Figma Make: the Live Seam pattern
Figma Make treats the boundary between the visual canvas and the code panel as a synchronized, bidirectional surface — not a divider. This teardown covers the three-zone layout, real-time seam editing, diff visualization for diverged representations, component pinning, and state-scoped editing. Named pattern: Live Seam.

Every tool that tries to bridge visual design and code faces the same structural problem: the two representations are not the same thing. A button in Figma is a rectangle with constraints and a fill variable. A button in code is a component with props, a style sheet, and behavior. Keeping them synchronized is hard. Deciding which one the user is actually editing at any given moment is harder.
Most tools resolve this by picking a side. Design tools export to code (one direction). Developer tools import from design (one direction). The "handoff" is a ceremony where the representations are briefly reconciled and then allowed to drift.

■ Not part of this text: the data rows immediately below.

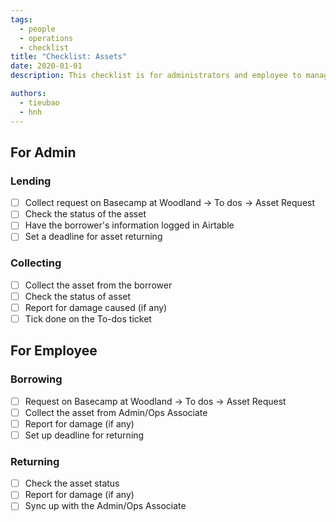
 ```yaml
---
tags: 
  - people
  - operations
  - checklist
title: "Checklist: Assets"
date: 2020-01-01
description: This checklist is for administrators and employee to manage company's assets. 

authors: 
  - tieubao
  - hnh
---
```


## For Admin
### Lending
- [ ]  Collect request on Basecamp at Woodland → To dos → Asset Request
- [ ]  Check the status of the asset
- [ ]  Have the borrower's information logged in Airtable
- [ ]  Set a deadline for asset returning

### Collecting
- [ ]  Collect the asset from the borrower
- [ ]  Check the status of asset
- [ ]  Report for damage caused (if any)
- [ ]  Tick done on the To-dos ticket

## For Employee
### Borrowing
- [ ]  Request on Basecamp at Woodland → To dos → Asset Request
- [ ]  Collect the asset from Admin/Ops Associate
- [ ]  Report for damage (if any)
- [ ]  Set up deadline for returning

### Returning
- [ ]  Check the asset status
- [ ]  Report for damage (if any)
- [ ]  Sync up with the Admin/Ops Associate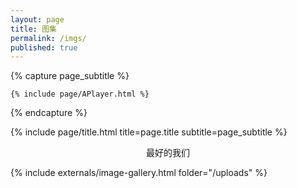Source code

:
 ```yaml
---
layout: page
title: 图集
permalink: /imgs/
published: true
---
```


<div class="page" >

{% capture page_subtitle %}
<!-- 可以加一个音乐播放器 -->
	{% include page/APlayer.html %}
{% endcapture %}

{% include page/title.html title=page.title subtitle=page_subtitle %}

<center>最好的我们</center>

{% include externals/image-gallery.html folder="/uploads" %}

</div>
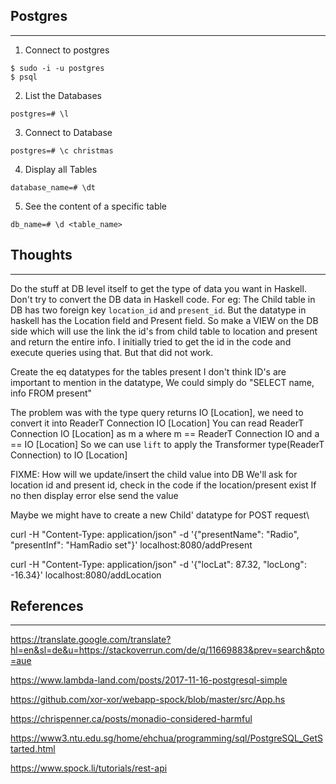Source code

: ## Postgres
-----------
1. Connect to postgres
```
$ sudo -i -u postgres
$ psql
```
2. List the Databases
```
postgres=# \l
```

3. Connect to Database
```
postgres=# \c christmas
```

4. Display all Tables
```
database_name=# \dt
```

5. See the content of a specific table
```
db_name=# \d <table_name>
```

## Thoughts
------------
Do the stuff at DB level itself to get the type of data you want in Haskell.
Don't try to convert the DB data in Haskell code.
For eg: The Child table in DB has two foreign key `location_id` and `present_id`. But the datatype in haskell has the Location field and Present field. So make a VIEW on the DB side which will use  the link the id's from child table to location and present and return the entire info.
I initially tried to get the id in the code and execute queries using that. But that did not work. 

Create the eq datatypes for the tables present
I don't think ID's are important to mention in the datatype,
We could simply do "SELECT name, info FROM present" 

The problem was with the type
query returns IO [Location], we need to convert it into ReaderT Connection IO [Location]
You can read ReaderT Connection IO [Location] as m a where m == ReaderT Connection IO and a == IO [Location]
So we can use `lift` to apply the Transformer type(ReaderT Connection) to IO [Location]



FIXME: How will we update/insert the child value into DB
We'll ask for location id and present id, check in the code if the location/present exist
If no then display error else send the value

Maybe we might have to create a new Child' datatype for POST request\

curl -H "Content-Type: application/json" -d '{"presentName": "Radio", "presentInf": "HamRadio set"}' localhost:8080/addPresent 

curl -H "Content-Type: application/json" -d '{"locLat": 87.32, "locLong": -16.34}' localhost:8080/addLocation

## References
-------------
https://translate.google.com/translate?hl=en&sl=de&u=https://stackoverrun.com/de/q/11669883&prev=search&pto=aue

https://www.lambda-land.com/posts/2017-11-16-postgresql-simple

https://github.com/xor-xor/webapp-spock/blob/master/src/App.hs

https://chrispenner.ca/posts/monadio-considered-harmful

https://www3.ntu.edu.sg/home/ehchua/programming/sql/PostgreSQL_GetStarted.html

https://www.spock.li/tutorials/rest-api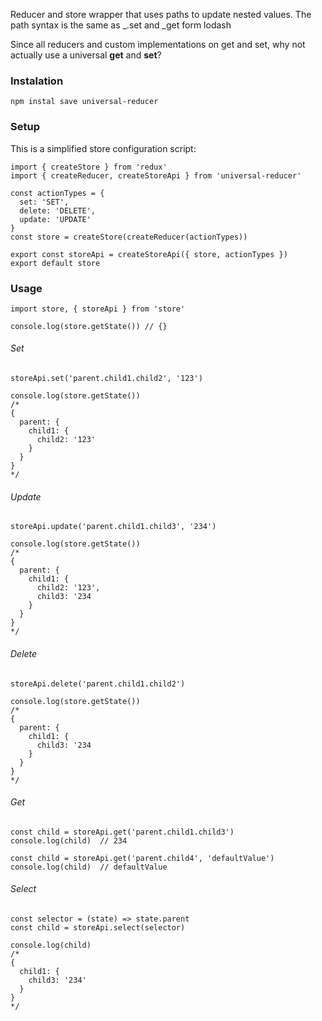 Reducer and store wrapper that uses paths to update nested values. The path syntax is the same as  _.set and _get form lodash

Since all reducers and custom implementations on get and set, why not actually use a universal <b>get</b> and <b>set</b>?

### Instalation
```
npm instal save universal-reducer
```
### Setup

This is a simplified store configuration script:
```
import { createStore } from 'redux'
import { createReducer, createStoreApi } from 'universal-reducer'

const actionTypes = {
  set: 'SET',
  delete: 'DELETE',
  update: 'UPDATE'
}
const store = createStore(createReducer(actionTypes))

export const storeApi = createStoreApi({ store, actionTypes })
export default store
```

### Usage
```
import store, { storeApi } from 'store'

console.log(store.getState()) // {}
```
###### Set

```
storeApi.set('parent.child1.child2', '123')
```
```
console.log(store.getState())
/*
{
  parent: {
    child1: {
      child2: '123'
    }
  }
}
*/
```
###### Update
```
storeApi.update('parent.child1.child3', '234')
```
```
console.log(store.getState())
/*
{
  parent: {
    child1: {
      child2: '123',
      child3: '234
    }
  }
}
*/
```
###### Delete
```
storeApi.delete('parent.child1.child2')
```
```
console.log(store.getState())
/*
{
  parent: {
    child1: {
      child3: '234
    }
  }
}
*/
```
###### Get
```
const child = storeApi.get('parent.child1.child3')
console.log(child)  // 234
```
```
const child = storeApi.get('parent.child4', 'defaultValue')
console.log(child)  // defaultValue
```
###### Select
```
const selector = (state) => state.parent
const child = storeApi.select(selector)
```
```
console.log(child)
/*
{
  child1: {
    child3: '234'
  }
}
*/
```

Figma Make, announced in closed beta in May 2026, refuses that compromise. 1 Its foundational UI decision is to treat both representations as simultaneously live — and to make the boundary between them the active surface of the editor, not a neutral divider.
The screen anatomy
Figma Make opens as a three-zone layout. 1 Left rail: the component tree. Center: the live visual canvas. Right panel: the code editor.
The left rail deserves attention before anything else. It isn't a layer list. Figma's layer list organizes by visual stacking order — which layer is in front. The component tree in Make organizes by component identity: which component contains which children, and which component instance maps to which source component definition. The organizing principle has shifted from visual geometry to semantic structure.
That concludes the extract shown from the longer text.